Featured images: Théodore Géricault – Heads Severed, 1810; Théodore Géricault – Morbid Anatomy, 1810; Théodore Géricault – Raft of the Medusa, 1810 via wikimedia
Francisco Goya - Saturn Devouring His Son
The Spanish painter Francisco Goya was master of horror, as he decorated his own house in Manzanares near Madrid with the series of morbid paintings also known as Black Paintings. One of the images he placed in interior of the living room, dealing with his haunting fears of death, was the disturbing image of the titan Saturn devouring one of his sons. Cruelty of the mighty ancient god is unspeakable, as Goya portrayed him as mad man with erected penis that is possessed with a fury and revenge against the innocent baby.
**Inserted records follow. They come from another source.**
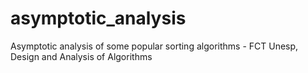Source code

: # asymptotic_analysis
Asymptotic analysis of some popular sorting algorithms - FCT Unesp, Design and Analysis of Algorithms
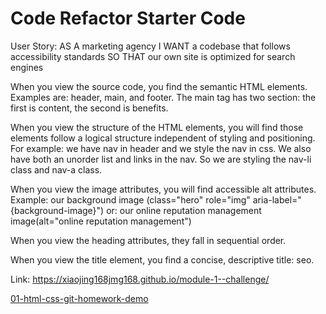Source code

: # Code Refactor Starter Code
User Story:
AS A marketing agency
I WANT a codebase that follows accessibility standards
SO THAT our own site is optimized for search engines


When you view the source code, you find the semantic HTML elements.
Examples are: header, main, and footer. The main tag has two section: the first is content, the second is benefits.

When you view the structure of the HTML elements, you will find those elements follow a logical structure independent of styling and positioning.
For example: we have nav in header and we style the nav in css. We also have both an unorder list and links in the nav. So we are styling the nav-li class and nav-a class.

When you view the image attributes, you will find accessible alt attributes.
Example: our background image (class="hero" role="img" aria-label="{background-image}")
or: our online reputation management image(alt="online reputation management")

When you view the heading attributes, they fall in sequential order.

When you view the title element, you find a concise, descriptive title: seo.

Link: https://xiaojing168jmg168.github.io/module-1--challenge/

[01-html-css-git-homework-demo](https://user-images.githubusercontent.com/110792983/185019001-d7e4dda7-ca43-41c2-9cf0-b8967a9f8ac6.png)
Many of the interpretations of the Saturn Devouring His Son are focused on the artist’s inner conflicts between old and young age, as well as the disturbing relationship with his own son and the metaphor of the revolution eating its children.
Featured image: Francisco Goya – Saturn Devouring His Son, 1819–1823, detail via wikimedia
Vincent Van Gogh - Skull of a Skeleton with Burning Cigarette
One of the rarely mentioned horror artworks of Van Gogh’s oeuvre is his painting Skull of a Skeleton with Burning Cigarette, part of the studies of skeletons from his Antwerp period. In the tradition of everyday allegoric paintings of Renaissance, it carries a message of Memento Mori within the post-impressionism, and it is considered as a personal reminder on the harmful effects of smoking for the artist himself, as he was a keen smoker and frail at the same time. The ambivalence of the death and death causing human practices is the most terrifying aspect of this even humorous painting.
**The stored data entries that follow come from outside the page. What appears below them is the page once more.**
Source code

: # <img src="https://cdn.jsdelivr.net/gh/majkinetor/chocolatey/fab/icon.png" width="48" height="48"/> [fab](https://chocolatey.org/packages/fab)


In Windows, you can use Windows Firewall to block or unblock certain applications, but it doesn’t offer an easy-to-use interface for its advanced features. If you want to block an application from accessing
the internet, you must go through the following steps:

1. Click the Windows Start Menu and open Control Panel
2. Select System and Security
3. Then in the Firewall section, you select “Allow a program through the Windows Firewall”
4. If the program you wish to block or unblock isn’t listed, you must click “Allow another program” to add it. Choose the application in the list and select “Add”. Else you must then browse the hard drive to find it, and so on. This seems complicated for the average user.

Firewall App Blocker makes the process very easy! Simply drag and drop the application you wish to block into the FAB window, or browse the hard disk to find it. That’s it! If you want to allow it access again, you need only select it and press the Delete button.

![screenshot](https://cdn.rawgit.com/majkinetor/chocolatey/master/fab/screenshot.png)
Featured image: Vincent Van Gogh – Skull of a Skeleton with Burning Cigarette, 1885–86, detail via wikimedia
Salvador Dali - The Face of War
Salvador Dali’s painting The Face of War is surreal vision of the war trauma and horror and is frequently interpreted as premonition of the World War II, as it was painted in period after Spanish Civil War and just before the war breaks in Spain again. The focus of this surrealist painting is giant skull lying at the unidentified desert paysage, with the identical faces filling mouth and eye holes. Like within the optical illusion, skulls are multiplying in the face holes to infinity and produce feeling of eternal continuity of death horror, surrounded by serpents creeping around the empty and abandoned landscape. The emptiness and pessimism of this painting revolves the real sentiments of people exhausted by never ending war destructions in Europe.
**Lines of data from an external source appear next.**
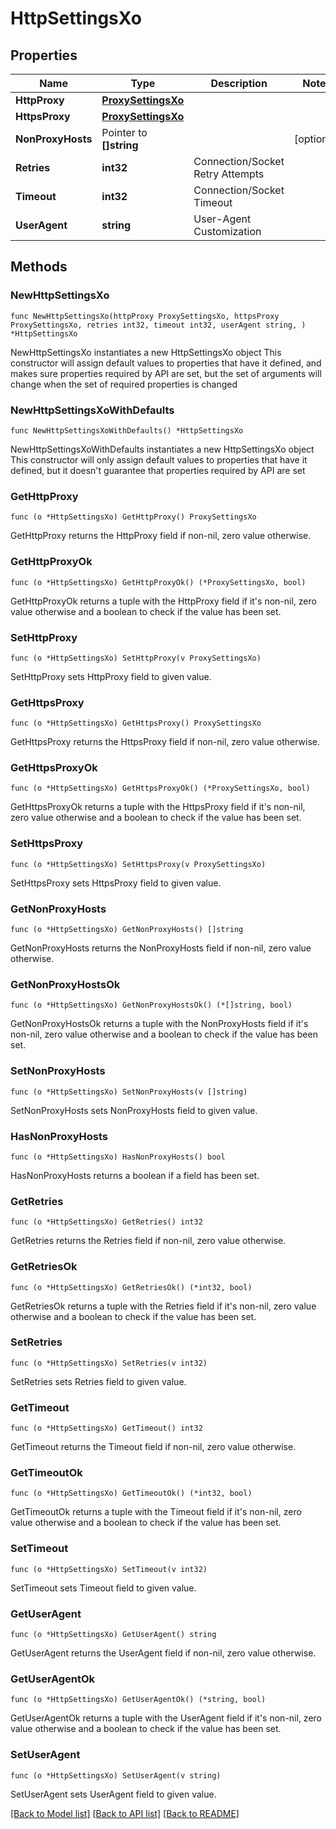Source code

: # HttpSettingsXo

## Properties

Name | Type | Description | Notes
------------ | ------------- | ------------- | -------------
**HttpProxy** | [**ProxySettingsXo**](ProxySettingsXo.md) |  | 
**HttpsProxy** | [**ProxySettingsXo**](ProxySettingsXo.md) |  | 
**NonProxyHosts** | Pointer to **[]string** |  | [optional] 
**Retries** | **int32** | Connection/Socket Retry Attempts | 
**Timeout** | **int32** | Connection/Socket Timeout | 
**UserAgent** | **string** | User-Agent Customization | 

## Methods

### NewHttpSettingsXo

`func NewHttpSettingsXo(httpProxy ProxySettingsXo, httpsProxy ProxySettingsXo, retries int32, timeout int32, userAgent string, ) *HttpSettingsXo`

NewHttpSettingsXo instantiates a new HttpSettingsXo object
This constructor will assign default values to properties that have it defined,
and makes sure properties required by API are set, but the set of arguments
will change when the set of required properties is changed

### NewHttpSettingsXoWithDefaults

`func NewHttpSettingsXoWithDefaults() *HttpSettingsXo`

NewHttpSettingsXoWithDefaults instantiates a new HttpSettingsXo object
This constructor will only assign default values to properties that have it defined,
but it doesn't guarantee that properties required by API are set

### GetHttpProxy

`func (o *HttpSettingsXo) GetHttpProxy() ProxySettingsXo`

GetHttpProxy returns the HttpProxy field if non-nil, zero value otherwise.

### GetHttpProxyOk

`func (o *HttpSettingsXo) GetHttpProxyOk() (*ProxySettingsXo, bool)`

GetHttpProxyOk returns a tuple with the HttpProxy field if it's non-nil, zero value otherwise
and a boolean to check if the value has been set.

### SetHttpProxy

`func (o *HttpSettingsXo) SetHttpProxy(v ProxySettingsXo)`

SetHttpProxy sets HttpProxy field to given value.


### GetHttpsProxy

`func (o *HttpSettingsXo) GetHttpsProxy() ProxySettingsXo`

GetHttpsProxy returns the HttpsProxy field if non-nil, zero value otherwise.

### GetHttpsProxyOk

`func (o *HttpSettingsXo) GetHttpsProxyOk() (*ProxySettingsXo, bool)`

GetHttpsProxyOk returns a tuple with the HttpsProxy field if it's non-nil, zero value otherwise
and a boolean to check if the value has been set.

### SetHttpsProxy

`func (o *HttpSettingsXo) SetHttpsProxy(v ProxySettingsXo)`

SetHttpsProxy sets HttpsProxy field to given value.


### GetNonProxyHosts

`func (o *HttpSettingsXo) GetNonProxyHosts() []string`

GetNonProxyHosts returns the NonProxyHosts field if non-nil, zero value otherwise.

### GetNonProxyHostsOk

`func (o *HttpSettingsXo) GetNonProxyHostsOk() (*[]string, bool)`

GetNonProxyHostsOk returns a tuple with the NonProxyHosts field if it's non-nil, zero value otherwise
and a boolean to check if the value has been set.

### SetNonProxyHosts

`func (o *HttpSettingsXo) SetNonProxyHosts(v []string)`

SetNonProxyHosts sets NonProxyHosts field to given value.

### HasNonProxyHosts

`func (o *HttpSettingsXo) HasNonProxyHosts() bool`

HasNonProxyHosts returns a boolean if a field has been set.

### GetRetries

`func (o *HttpSettingsXo) GetRetries() int32`

GetRetries returns the Retries field if non-nil, zero value otherwise.

### GetRetriesOk

`func (o *HttpSettingsXo) GetRetriesOk() (*int32, bool)`

GetRetriesOk returns a tuple with the Retries field if it's non-nil, zero value otherwise
and a boolean to check if the value has been set.

### SetRetries

`func (o *HttpSettingsXo) SetRetries(v int32)`

SetRetries sets Retries field to given value.


### GetTimeout

`func (o *HttpSettingsXo) GetTimeout() int32`

GetTimeout returns the Timeout field if non-nil, zero value otherwise.

### GetTimeoutOk

`func (o *HttpSettingsXo) GetTimeoutOk() (*int32, bool)`

GetTimeoutOk returns a tuple with the Timeout field if it's non-nil, zero value otherwise
and a boolean to check if the value has been set.

### SetTimeout

`func (o *HttpSettingsXo) SetTimeout(v int32)`

SetTimeout sets Timeout field to given value.


### GetUserAgent

`func (o *HttpSettingsXo) GetUserAgent() string`

GetUserAgent returns the UserAgent field if non-nil, zero value otherwise.

### GetUserAgentOk

`func (o *HttpSettingsXo) GetUserAgentOk() (*string, bool)`

GetUserAgentOk returns a tuple with the UserAgent field if it's non-nil, zero value otherwise
and a boolean to check if the value has been set.

### SetUserAgent

`func (o *HttpSettingsXo) SetUserAgent(v string)`

SetUserAgent sets UserAgent field to given value.



[[Back to Model list]](../README.md#documentation-for-models) [[Back to API list]](../README.md#documentation-for-api-endpoints) [[Back to README]](../README.md)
Featured image: Salvador Dali – The Face of War 1940, detail via wikimedia
Francis Bacon - Screaming Pope series
The various depictions of the Screaming Pope were created as a detailed study of the Velasquez‘s Portrait of Pope Innocent X and took almost twenty years of Bacon’s work. The first registered version Head VI is dating from 1949, although is known that artist started study in 1946, while he was in France. The paintings display not only homage to the Velàsquez work, but the impressions on the famous Eisenstein’s film Battleship Potemkin and the artist’s comments of the wars and horrors of the twentieth century, showing the image of pope as the screaming head of the person executed on the electric chair which makes haunting impression on every spectator.